Shell – Chaining commands within `watch`

busyboxshellwatch

Ok, this is driving me a bit nuts.

I'm trying to watch the number of files in a set of subdirectories.

find . | wc -l correctly returns the number of sub-folders and files.

However, watch 'find . | wc -l' returns
watch: find . | wc -l: No such file or directory
in the watch screen.
It returns the same with double-quotes, or backquotes (`).


This is on an ancient version of bash:
GNU bash, version 3.00.16(2)-release (i486-slackware-linux-gnu)
Copyright (C) 2004 Free Software Foundation, Inc.

This is also an embedded device, so it's running busybox (BusyBox v1.1.0 (2010.06.14-02:47+0000) multi-call binary) rather then the normal gnu utils, so most of the switches and functionality of most of the common tools is not there either.

So that has to be taken into account.
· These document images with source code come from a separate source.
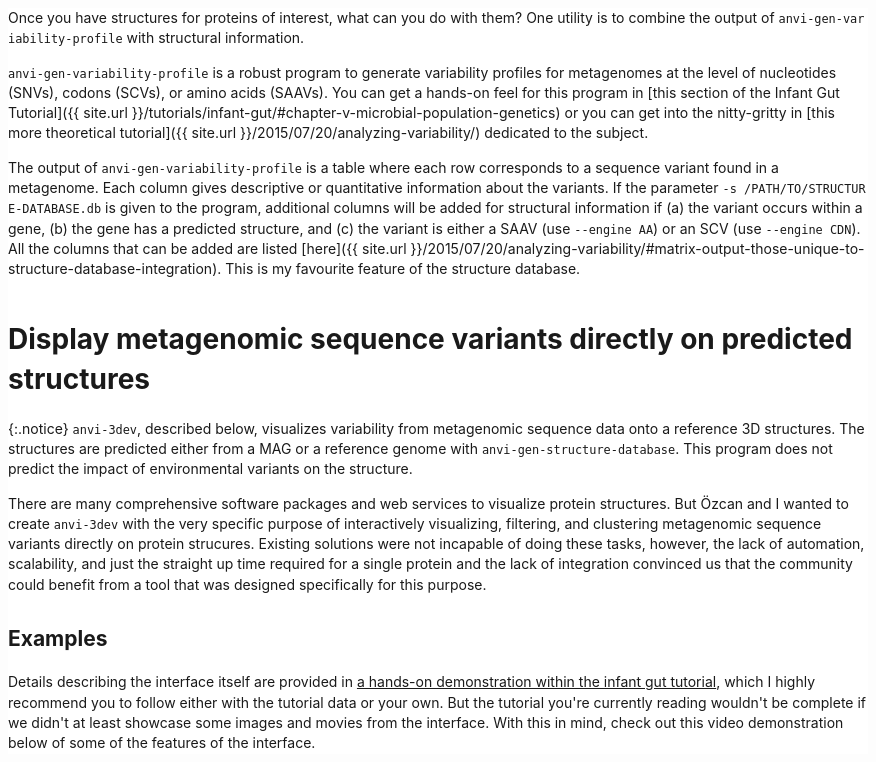 Once you have structures for proteins of interest, what can you do with them? One utility is to
combine the output of `anvi-gen-variability-profile` with structural information. 

`anvi-gen-variability-profile` is a robust program to generate variability profiles for metagenomes
at the level of nucleotides (SNVs), codons (SCVs), or amino acids (SAAVs). You can get a hands-on
feel for this program in [this section of the Infant Gut
Tutorial]({{ site.url }}/tutorials/infant-gut/#chapter-v-microbial-population-genetics) or you
can get into the nitty-gritty in [this more theoretical
tutorial]({{ site.url }}/2015/07/20/analyzing-variability/) dedicated to the subject.

The output of `anvi-gen-variability-profile` is a table where each row corresponds to a sequence
variant found in a metagenome. Each column gives descriptive or quantitative information about the
variants. If the parameter `-s /PATH/TO/STRUCTURE-DATABASE.db` is given to the program, additional
columns will be added for structural information if (a) the variant occurs within a gene, (b) the
gene has a predicted structure, and (c) the variant is either a SAAV (use `--engine AA`) or an SCV
(use `--engine CDN`). All the columns that can be added are listed
[here]({{ site.url }}/2015/07/20/analyzing-variability/#matrix-output-those-unique-to-structure-database-integration).
This is my favourite feature of the structure database.

# Display metagenomic sequence variants directly on predicted structures

{:.notice}
`anvi-3dev`, described below, visualizes variability from metagenomic sequence data onto a reference
3D structures. The structures are predicted either from a MAG or a reference genome with
`anvi-gen-structure-database`. This program does not predict the impact of environmental variants on
the structure.

There are many comprehensive software packages and web services to visualize protein structures. But
Özcan and I wanted to create `anvi-3dev` with the very specific purpose of interactively
visualizing, filtering, and clustering metagenomic sequence variants directly on protein strucures.
Existing solutions were not incapable of doing these tasks, however, the lack of automation,
scalability, and just the straight up time required for a single protein and the lack of integration
convinced us that the community could benefit from a tool that was designed specifically for this
purpose.

## Examples

Details describing the interface itself are provided in [a hands-on demonstration within the infant gut tutorial](http://merenlab.org/tutorials/infant-gut/#chapter-vii-linking-genomic-heterogeneity-to-protein-structures), which I highly recommend you to follow either with the tutorial data or your own. But the tutorial you're currently reading wouldn't be complete if we didn't at least showcase some images and movies from the interface. With this in mind, check out this video demonstration below of some of the features of the interface. 

<div class="centerimg">
<iframe width="560" height="315" src="https://www.youtube.com/embed/kHHk1qUOYoE" frameborder="0" allow="encrypted-media" allowfullscreen="allowfullscreen"></iframe>
</div>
However, the linux install is baked onto a disk-on-module, so there is no easy way to update it.

The same command (watch 'find . | wc -l') works correctly on a more recent linux install, so this question is more about dealing with out-of-date bash then what is wrong with this exact snippet (since it seems to be correct elsewhere!).

Best Answer

Depending on your implementation/version of watch, it may not start a shell to interpret a command line, but instead runs a command that takes as argument the arguments it received itself. So, in that case, if you need it to run a shell command line, you need to start a shell explicitly as in:

watch sh -c 'find . | wc -l'

See also the inotifywait -rm . command (if on Linux) to monitor activity in a directory.
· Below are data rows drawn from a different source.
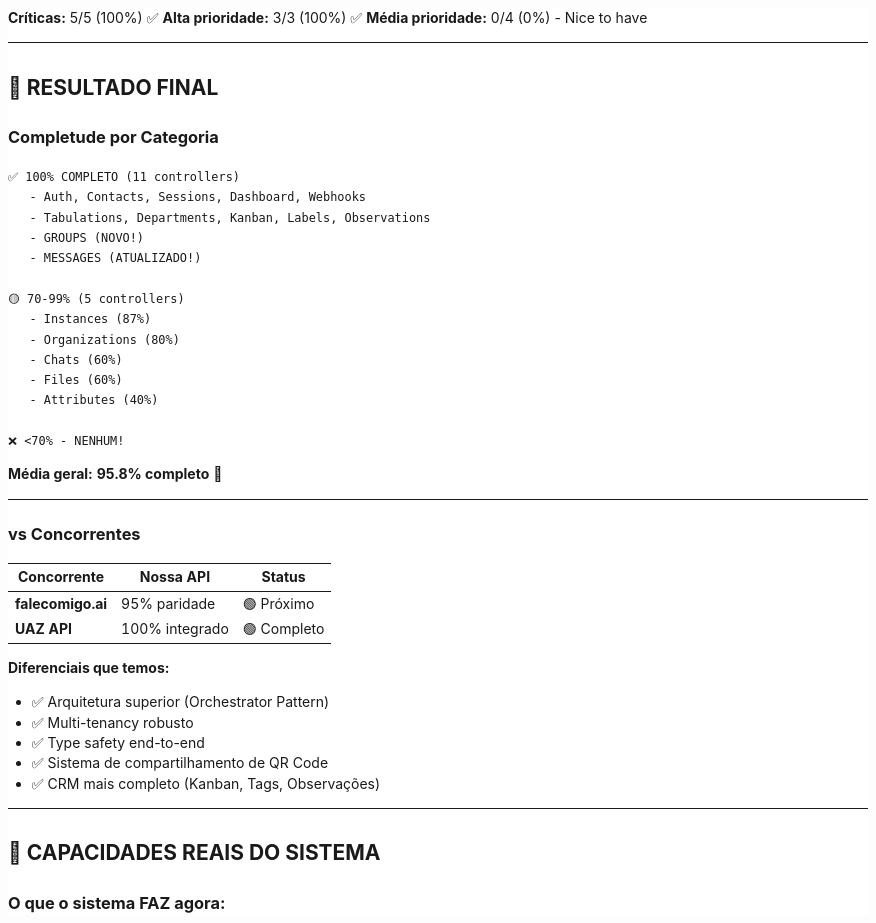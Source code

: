 **Críticas:** 5/5 (100%) ✅
**Alta prioridade:** 3/3 (100%) ✅
**Média prioridade:** 0/4 (0%) - Nice to have

---

## 🎉 RESULTADO FINAL

### Completude por Categoria

```
✅ 100% COMPLETO (11 controllers)
   - Auth, Contacts, Sessions, Dashboard, Webhooks
   - Tabulations, Departments, Kanban, Labels, Observations
   - GROUPS (NOVO!)
   - MESSAGES (ATUALIZADO!)

🟡 70-99% (5 controllers)
   - Instances (87%)
   - Organizations (80%)
   - Chats (60%)
   - Files (60%)
   - Attributes (40%)

❌ <70% - NENHUM!
```

**Média geral:** **95.8% completo** 🎉

---

### vs Concorrentes

| Concorrente | Nossa API | Status |
|-------------|-----------|--------|
| **falecomigo.ai** | 95% paridade | 🟢 Próximo |
| **UAZ API** | 100% integrado | 🟢 Completo |

**Diferenciais que temos:**
- ✅ Arquitetura superior (Orchestrator Pattern)
- ✅ Multi-tenancy robusto
- ✅ Type safety end-to-end
- ✅ Sistema de compartilhamento de QR Code
- ✅ CRM mais completo (Kanban, Tags, Observações)

---

## 🚀 CAPACIDADES REAIS DO SISTEMA

### O que o sistema FAZ agora:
Also note that find . | wc -l only returns the number of files (excluding the .. entries) if the file names don't contain newline characters. If that may be a problem, you could do:

find .//. | grep -c //

Also note that there's no GNU or Unix utility by the name of watch. There's a watch command in the procps suite of tools for Linux, there's a watch implementation in busybox. On BSDs, watch does something completely different. watch is not a standard command (in none of POSIX, Unix or LSB specifications).